But analysts say it's true.

"We're still on a path to being the biggest oil producer in the world, the biggest oil exporter, and one of the biggest consumers," explains Phil Flynn, senior market analyst with Price Futures Group and author of The Energy Report.

That's an astonishing statement for those old enough to remember the long lines at the gas pump during the 1973 oil embargo by The Organization of Petroleum Exporting Countries. OPEC largely controlled the price of oil for decades – but that is changing.

"We've made OPEC relatively irrelevant," said Kathleen Sgamma, president of the Western Energy Alliance. "If OPEC is going to clamp back on their production in an attempt to control prices they're not going to be able to do it, because the American producer will just produce more."

The fact that the U.S. is now a major exporter has other ramifications as well, according to Tom Petrie, and industry expert and author of "Following Oil."

"There was a point if you go back a decade or two where half of our trade deficit was attributable to our energy imports,’ Petrie said. “That's whittled down to the point where it's almost disappeared now."

Surprisingly the boom in U.S. production owes a lot to OPEC leader Saudi Arabia's attempt to crush the American shale oil boom by saturating the market and driving prices too low for U.S. producers to compete.

Many American jobs were lost and some companies went belly up, but Petrie said the survivors refined their methods and technology, and brought their cost structures down.

"And it came down much more rapidly than OPEC could bring it down. And so, the bottom line was they blinked before we did."

The price of oil has now risen from about $40 per barrel to the $70's, a level at which American companies can now comfortably compete.

"And that has enabled us to put more production online," Sgamma said. "And every time we increase production, we suppress prices so we continue to keep prices affordable at the gas pump for consumers."

It may not seem like that when you fill your tank. Experts say the price increases you are seeing now are mostly the result of unrest in major producing countries like Venezuela, and the president's renewed sanctions on Iran.

They point out, however, that in years past, output disruptions like these would have caused your gas prices to shoot up by dollars rather than cents.

"A situation like this in the Middle East could have added $10 or maybe $20 to a barrel of oil," explains Flynn. "Because the U.S. are major producers now they're creating a buffer not just for the U.S. economy, but for the global economy."

Not everyone is happy with American oil's good fortune, though.

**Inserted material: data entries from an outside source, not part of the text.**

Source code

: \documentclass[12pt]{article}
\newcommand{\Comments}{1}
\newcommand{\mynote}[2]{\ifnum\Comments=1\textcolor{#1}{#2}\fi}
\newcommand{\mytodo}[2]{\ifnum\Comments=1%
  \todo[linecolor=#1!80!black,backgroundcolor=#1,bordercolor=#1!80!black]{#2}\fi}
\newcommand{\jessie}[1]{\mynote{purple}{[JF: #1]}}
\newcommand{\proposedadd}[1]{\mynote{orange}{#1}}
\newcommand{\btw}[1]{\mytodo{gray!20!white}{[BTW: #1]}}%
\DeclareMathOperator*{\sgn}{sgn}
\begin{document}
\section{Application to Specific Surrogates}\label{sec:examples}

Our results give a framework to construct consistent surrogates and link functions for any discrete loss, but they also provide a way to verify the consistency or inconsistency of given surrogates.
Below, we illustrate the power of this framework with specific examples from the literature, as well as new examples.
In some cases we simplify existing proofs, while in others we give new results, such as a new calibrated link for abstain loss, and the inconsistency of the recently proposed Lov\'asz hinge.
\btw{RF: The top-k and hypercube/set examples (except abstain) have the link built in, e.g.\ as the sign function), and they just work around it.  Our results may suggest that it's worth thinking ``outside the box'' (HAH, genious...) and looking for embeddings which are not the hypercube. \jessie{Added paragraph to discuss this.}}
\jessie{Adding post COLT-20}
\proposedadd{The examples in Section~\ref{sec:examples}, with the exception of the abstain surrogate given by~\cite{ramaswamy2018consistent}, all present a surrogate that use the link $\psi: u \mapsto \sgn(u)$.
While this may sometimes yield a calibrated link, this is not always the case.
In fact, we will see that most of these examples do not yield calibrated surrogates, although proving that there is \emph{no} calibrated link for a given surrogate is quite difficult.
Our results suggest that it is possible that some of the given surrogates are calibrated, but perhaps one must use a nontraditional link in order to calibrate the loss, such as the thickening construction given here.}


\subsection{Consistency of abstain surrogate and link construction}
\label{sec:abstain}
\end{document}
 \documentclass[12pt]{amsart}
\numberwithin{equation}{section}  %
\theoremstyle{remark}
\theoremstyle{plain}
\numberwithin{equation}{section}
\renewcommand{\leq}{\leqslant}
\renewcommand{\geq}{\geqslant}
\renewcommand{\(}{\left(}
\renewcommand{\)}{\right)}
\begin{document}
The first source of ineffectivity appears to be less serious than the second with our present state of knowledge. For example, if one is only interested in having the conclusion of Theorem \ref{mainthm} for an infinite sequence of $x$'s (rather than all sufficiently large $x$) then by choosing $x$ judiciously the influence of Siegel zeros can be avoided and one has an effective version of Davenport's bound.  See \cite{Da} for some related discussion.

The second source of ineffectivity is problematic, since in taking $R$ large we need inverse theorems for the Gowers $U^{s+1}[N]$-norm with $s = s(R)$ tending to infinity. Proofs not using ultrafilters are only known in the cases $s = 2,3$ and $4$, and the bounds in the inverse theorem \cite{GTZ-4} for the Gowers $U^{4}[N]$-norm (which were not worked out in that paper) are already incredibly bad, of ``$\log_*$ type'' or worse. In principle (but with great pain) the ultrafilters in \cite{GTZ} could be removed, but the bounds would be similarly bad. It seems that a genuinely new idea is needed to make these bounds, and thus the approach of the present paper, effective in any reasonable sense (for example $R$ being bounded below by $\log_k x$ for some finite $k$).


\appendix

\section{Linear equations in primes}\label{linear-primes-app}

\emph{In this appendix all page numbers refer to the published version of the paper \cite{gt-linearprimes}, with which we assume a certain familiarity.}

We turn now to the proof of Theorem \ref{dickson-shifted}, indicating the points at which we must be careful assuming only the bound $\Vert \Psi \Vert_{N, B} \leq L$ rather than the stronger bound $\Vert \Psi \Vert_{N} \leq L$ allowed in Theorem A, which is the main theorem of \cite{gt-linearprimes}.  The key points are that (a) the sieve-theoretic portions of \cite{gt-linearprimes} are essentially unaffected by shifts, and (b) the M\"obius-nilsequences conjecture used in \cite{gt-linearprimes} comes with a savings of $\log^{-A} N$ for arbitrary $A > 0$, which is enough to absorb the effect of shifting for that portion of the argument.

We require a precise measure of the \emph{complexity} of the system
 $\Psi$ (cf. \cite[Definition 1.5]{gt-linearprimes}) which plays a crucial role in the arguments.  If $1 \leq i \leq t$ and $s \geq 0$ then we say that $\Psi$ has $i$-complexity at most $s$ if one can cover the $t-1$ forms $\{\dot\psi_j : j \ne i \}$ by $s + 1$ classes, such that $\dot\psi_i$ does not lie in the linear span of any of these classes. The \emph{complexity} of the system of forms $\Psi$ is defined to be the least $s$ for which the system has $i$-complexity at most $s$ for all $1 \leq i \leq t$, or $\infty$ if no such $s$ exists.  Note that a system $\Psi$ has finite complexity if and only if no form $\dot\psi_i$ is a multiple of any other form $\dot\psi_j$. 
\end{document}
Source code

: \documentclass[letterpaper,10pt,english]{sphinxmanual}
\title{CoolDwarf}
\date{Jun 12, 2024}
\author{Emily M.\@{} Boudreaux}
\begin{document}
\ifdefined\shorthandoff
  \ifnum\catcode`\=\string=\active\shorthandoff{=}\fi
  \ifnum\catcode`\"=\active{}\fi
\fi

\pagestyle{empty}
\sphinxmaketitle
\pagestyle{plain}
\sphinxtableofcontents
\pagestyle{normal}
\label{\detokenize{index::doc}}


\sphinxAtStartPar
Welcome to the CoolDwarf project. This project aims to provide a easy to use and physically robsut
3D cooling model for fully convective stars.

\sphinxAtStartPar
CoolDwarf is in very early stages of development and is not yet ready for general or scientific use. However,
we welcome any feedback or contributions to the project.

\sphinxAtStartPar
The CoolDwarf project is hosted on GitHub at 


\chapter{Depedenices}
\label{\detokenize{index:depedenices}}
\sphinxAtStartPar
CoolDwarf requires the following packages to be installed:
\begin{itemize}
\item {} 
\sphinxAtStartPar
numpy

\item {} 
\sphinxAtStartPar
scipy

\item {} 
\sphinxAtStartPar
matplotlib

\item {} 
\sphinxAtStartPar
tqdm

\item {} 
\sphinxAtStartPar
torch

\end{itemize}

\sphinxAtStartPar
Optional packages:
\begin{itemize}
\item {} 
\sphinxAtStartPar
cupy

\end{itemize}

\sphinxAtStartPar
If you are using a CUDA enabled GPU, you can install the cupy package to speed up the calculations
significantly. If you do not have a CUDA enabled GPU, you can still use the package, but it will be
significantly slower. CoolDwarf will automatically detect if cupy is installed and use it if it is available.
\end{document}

Jesse Prentice-Dunn, advocacy director for the Center for Western Priorities, said the success comes at a steep price.

"I think one thing this administration should pay attention to is not just the amount of energy we're producing but what the impacts are on our communities, how they can assure that towns across the West are safe and healthy from all the development."

And while some applaud the president's rollback of regulations on fossil fuel production, Prentice-Dunn believes the environment and planet will suffer in the long run.

"It seems like we're going back in time almost 100 years now to where oil and gas are king. This administration has certainly pushed those forms of energy and actually pushed against renewables," he said.

The Trump administration is now proposing to cut America's Strategic Petroleum Reserve in half. The emergency store of oil was created after the 1973 Oil Embargo as a buffer against foreign threats to America's energy security.

"So the world has changed dramatically in just a few years," Flynn said. "From being dependent on foreign countries for our oil and our economic life blood, to a point where now we feel so confident about U.S. production we're thinking about getting rid of the Strategic Oil Reserve."